Interview

Laura Wandel à propos de L'intérêt d'Adam : "C'est aussi un film de révolte, quelque part, sur deux femmes laissées-pour-compte, aux prises avec la maternité"

Elli Mastorou

Un hôpital surmené, une mère célibataire isolée, une infirmière dévouée : tout le monde veut agir dans l’intérêt d’Adam, un petit garçon de quatre ans hospitalisé pour malnutrition. Mais personne ne s’accorde sur la bonne façon. Avec L’Intérêt d’Adam, récit tendu porté par Léa Drucker et Anamaria Vartolomei, la cinéaste Laura Wandel (Un Monde) tisse un propos âpre et crucial sur la place du soin et de l’empathie. Après sa première à la Semaine de la Critique du Festival de Cannes, et une sortie fracassante dans plus de 200 salles en France, le film arrive enfin dans les salles belges le 15 octobre. Propos recueillis par Elli Mastorou.

De quels questionnements est né L’intérêt d’Adam ?

Je me suis toujours sentie attirée par le monde de l'hôpital. C’est un microcosme de la société qui m'a toujours à la fois fascinée et angoissée. Si je n'étais pas cinéaste, je pense que je me serais dirigée vers ce secteur-là. Pour ce film, je suis allée en observation dans un hôpital pendant plusieurs semaines.

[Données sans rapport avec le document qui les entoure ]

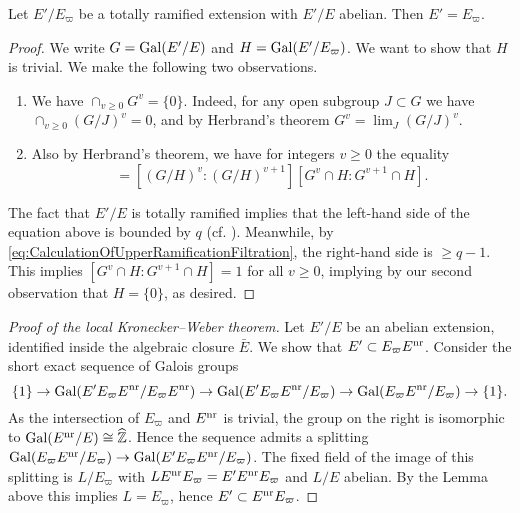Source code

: \documentclass[../main.tex]{subfiles}
\begin{document}
\begin{lem}\label{lem:LocalKronWebAlmostDone}
  Let $E'/E_\varpi$ be a totally ramified extension with $E'/E$ abelian.
  Then $E' = E_\varpi$. 
\begin{proof}
  We write $G = \operatorname{Gal}(E'/E)$ and $H = \operatorname{Gal}(E'/E_\varpi)$. We want to show that 
  $H$ is trivial. We make the following two observations.
  \begin{enumerate}
    \item We have $\cap_{v \geq 0} G^v = \{0\}$. Indeed, for any open subgroup
      $J \subset G$ we have $\cap_{v \geq 0} (G/J)^v = 0$, and by Herbrand's theorem
      $G^v = \lim_J (G/J)^v$. 
    \item Also by Herbrand's theorem, we have for integers $v \geq 0$ the equality
      \begin{equation*}
        [G^v : G^{v+1}] = [(G/H)^v : (G/H)^{v+1}] [G^v \cap H : G^{v+1} \cap H].
      \end{equation*}
  \end{enumerate}
  The fact that $E'/E$ is totally ramified implies that the left-hand side of
  the equation above is bounded by $q$ (cf. \cite[Lemma 3]{gold1981local}).
  Meanwhile, by \eqref{eq:CalculationOfUpperRamificationFiltration}, the
  right-hand side is $\geq q-1$. This implies $[G^v \cap H : G^{v+1} \cap H] =
  1$ for all $v \geq 0$, implying by our second observation that $H = \{0\}$,
  as desired.
\end{proof}
\end{lem}

\begin{proof}[Proof of the local Kronecker--Weber theorem]
  Let $E'/E$ be an abelian extension, identified inside the 
  algebraic closure $\bar E$. We show that $E' \subset E_\varpi E^{\mathrm{nr}}$. 
  Consider the short exact sequence of Galois groups
  \begin{equation*}
    \{1\} \to \operatorname{Gal}(E' E_\varpi E^{\mathrm{nr}}/ E_\varpi E^{\mathrm{nr}}) \to 
    \operatorname{Gal}(E' E_\varpi E^{\mathrm{nr}}/ E_\varpi) \to 
    \operatorname{Gal}(E_\varpi E^{\mathrm{nr}}/ E_\varpi) \to  \{1\}.
  \end{equation*}
  As the intersection of  $E_\varpi$ and $E^{\mathrm{nr}}$ is trivial, the group on the right
  is isomorphic to $\operatorname{Gal}(E^{\mathrm{nr}} /E) \cong \widehat {\mathbb{Z}}$. Hence the sequence admits 
  a splitting $\operatorname{Gal}(E_\varpi E^{\mathrm{nr}}/ E_\varpi) \to \operatorname{Gal}(E' E_\varpi E^{\mathrm{nr}}/
  E_\varpi)$. The fixed field of the image of this splitting is 
  $L/E_\varpi$ with $L E^{\mathrm{nr}} E_\varpi = E' E^{\mathrm{nr}} E_\varpi$ and $L/E$ abelian.
  By the Lemma above this implies $L = E_\varpi$, hence $E' \subset E^{\mathrm{nr}} E_\varpi$. 
\end{proof}


\end{document}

Cette histoire est née d'une conversation avec un pédiatre, qui me parlait d'une mère qui nourrissait son enfant d'une certaine manière, en étant persuadée que c'était bien. Elle ne pouvait pas conscientiser qu'elle était en train de lui faire du mal. Ça m'a touchée, je me suis dit que cette femme devait forcément être en détresse.

Comme dans Un Monde, qui parlait d’harcèlement scolaire, L’intérêt d’Adam touche au thème de l’enfance.

Oui, la question de l'enfance est centrale pour moi. Il y a quelque chose qui me bouleverse chez les enfants. Ils ne sont pas assez considérés, alors qu’ils sont le futur de l'humanité. Ils n'ont aucun pouvoir de décision sur rien, ils doivent s'en sortir comme ils peuvent avec ce qu'ils ont... Dans l'unité pédiatrique que j'ai observée, au-delà de la question du soin médical, ce qui m’a touchée c'est le rapport social, notamment avec les parents. J'ai pu voir à quel point ce lien est déterminant dans la guérison de l'enfant. C'est vraiment une triangulation enfant-soignants-parents. J’ai trouvé ça fascinant.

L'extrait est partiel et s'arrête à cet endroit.